“Look at me momma,” the child exclaimed, his mouth sprawling into a toothy grin. “I’m swimming.” For many patients at the Kluge Children’s Rehabilitation Clinic the simple act of ambulating from their wheelchairs on solid ground is an insurmountable feat, let alone swimming. Thus, any progress made, however remote, can bring about the most indelible feelings of accomplishment.
This week was one riddled with progress. A patient who had previously struggled performing some of the most mundane of tasks was now leading her own exercises, pushing instructor-set benchmarks and exceeding the expectations of us all.

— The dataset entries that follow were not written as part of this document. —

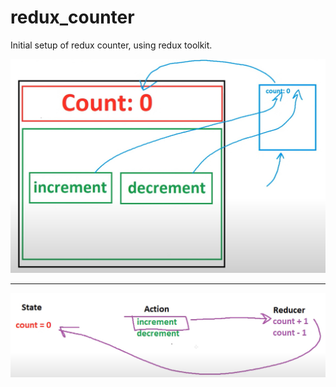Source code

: # redux_counter

Initial setup of redux counter, using redux toolkit.

![Alt text](ReduxStoreStates.jpg?raw=true "Title")

<hr>

![Alt text](StateActionReducer.jpg?raw=true "Title")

While finishing one lap had been laudable last week, the threshold for praise was upended as the patient began strapping on weights and frolicking around the pool like a young Dara Torres.
We were also introduced to a new patient who was afflicted with an illness significantly more debilitating than any others I have ever worked with. Though I cannot personally speak to the taxing effects epilepsy can have on a person’s mental and physical acuity, I must say I admire all who deal with this on a day-to-day basis. Progress would almost immediately be impeded by a onslaught of spontaneous fits and convulsions. This patient required constant support — both physically and mentally — throughout the session but by the end had managed to reach all of his goals for the day.
While I have been fortunate enough to work with children stricken with a wide range of disorders and diseases, of recent, we have experienced a noticeable decline in children enrolling in the Aquatics program: both in- and out-patients. It is unknown whether this stands as a barometer for the precarious state of healthcare in America or less people simply need our assistance. Nevertheless, I hope to continue working with patients as they are not the only ones benefiting from the experience: the reward is mutual.